**ABOUT THIS TASK**
Search the entries for the word "string". Copy every line that holds it.

**DATA TO USE**
-.-.-

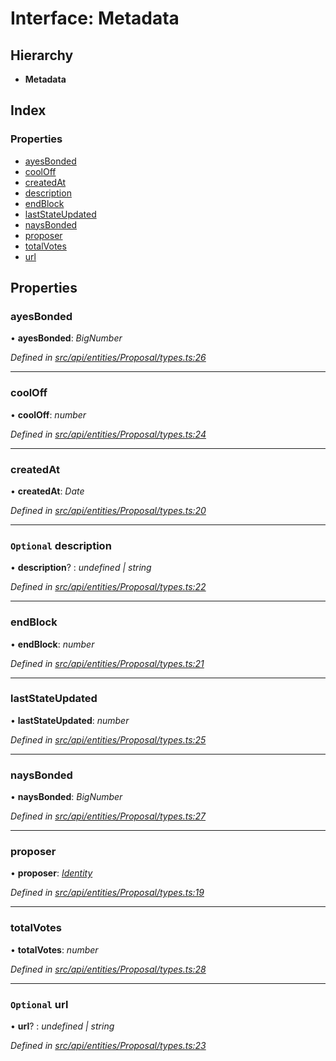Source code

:# Interface: Metadata

## Hierarchy

* **Metadata**

## Index

### Properties

* [ayesBonded](api_entities_proposal.metadata.md#ayesbonded)
* [coolOff](api_entities_proposal.metadata.md#cooloff)
* [createdAt](api_entities_proposal.metadata.md#createdat)
* [description](api_entities_proposal.metadata.md#optional-description)
* [endBlock](api_entities_proposal.metadata.md#endblock)
* [lastStateUpdated](api_entities_proposal.metadata.md#laststateupdated)
* [naysBonded](api_entities_proposal.metadata.md#naysbonded)
* [proposer](api_entities_proposal.metadata.md#proposer)
* [totalVotes](api_entities_proposal.metadata.md#totalvotes)
* [url](api_entities_proposal.metadata.md#optional-url)

## Properties

###  ayesBonded

• **ayesBonded**: *BigNumber*

*Defined in [src/api/entities/Proposal/types.ts:26](https://github.com/PolymathNetwork/polymesh-sdk/blob/73feada/src/api/entities/Proposal/types.ts#L26)*

___

###  coolOff

• **coolOff**: *number*

*Defined in [src/api/entities/Proposal/types.ts:24](https://github.com/PolymathNetwork/polymesh-sdk/blob/73feada/src/api/entities/Proposal/types.ts#L24)*

___

###  createdAt

• **createdAt**: *Date*

*Defined in [src/api/entities/Proposal/types.ts:20](https://github.com/PolymathNetwork/polymesh-sdk/blob/73feada/src/api/entities/Proposal/types.ts#L20)*

___

### `Optional` description

• **description**? : *undefined | string*

*Defined in [src/api/entities/Proposal/types.ts:22](https://github.com/PolymathNetwork/polymesh-sdk/blob/73feada/src/api/entities/Proposal/types.ts#L22)*

___

###  endBlock

• **endBlock**: *number*

*Defined in [src/api/entities/Proposal/types.ts:21](https://github.com/PolymathNetwork/polymesh-sdk/blob/73feada/src/api/entities/Proposal/types.ts#L21)*

___

###  lastStateUpdated

• **lastStateUpdated**: *number*

*Defined in [src/api/entities/Proposal/types.ts:25](https://github.com/PolymathNetwork/polymesh-sdk/blob/73feada/src/api/entities/Proposal/types.ts#L25)*

___

###  naysBonded

• **naysBonded**: *BigNumber*

*Defined in [src/api/entities/Proposal/types.ts:27](https://github.com/PolymathNetwork/polymesh-sdk/blob/73feada/src/api/entities/Proposal/types.ts#L27)*

___

###  proposer

• **proposer**: *[Identity](../classes/api_entities_identity.identity.md)*

*Defined in [src/api/entities/Proposal/types.ts:19](https://github.com/PolymathNetwork/polymesh-sdk/blob/73feada/src/api/entities/Proposal/types.ts#L19)*

___

###  totalVotes

• **totalVotes**: *number*

*Defined in [src/api/entities/Proposal/types.ts:28](https://github.com/PolymathNetwork/polymesh-sdk/blob/73feada/src/api/entities/Proposal/types.ts#L28)*

___

### `Optional` url

• **url**? : *undefined | string*

*Defined in [src/api/entities/Proposal/types.ts:23](https://github.com/PolymathNetwork/polymesh-sdk/blob/73feada/src/api/entities/Proposal/types.ts#L23)*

-.-.-

**RESPONSE TO THE EXERCISE**
• **description**? : *undefined | string*
• **url**? : *undefined | string*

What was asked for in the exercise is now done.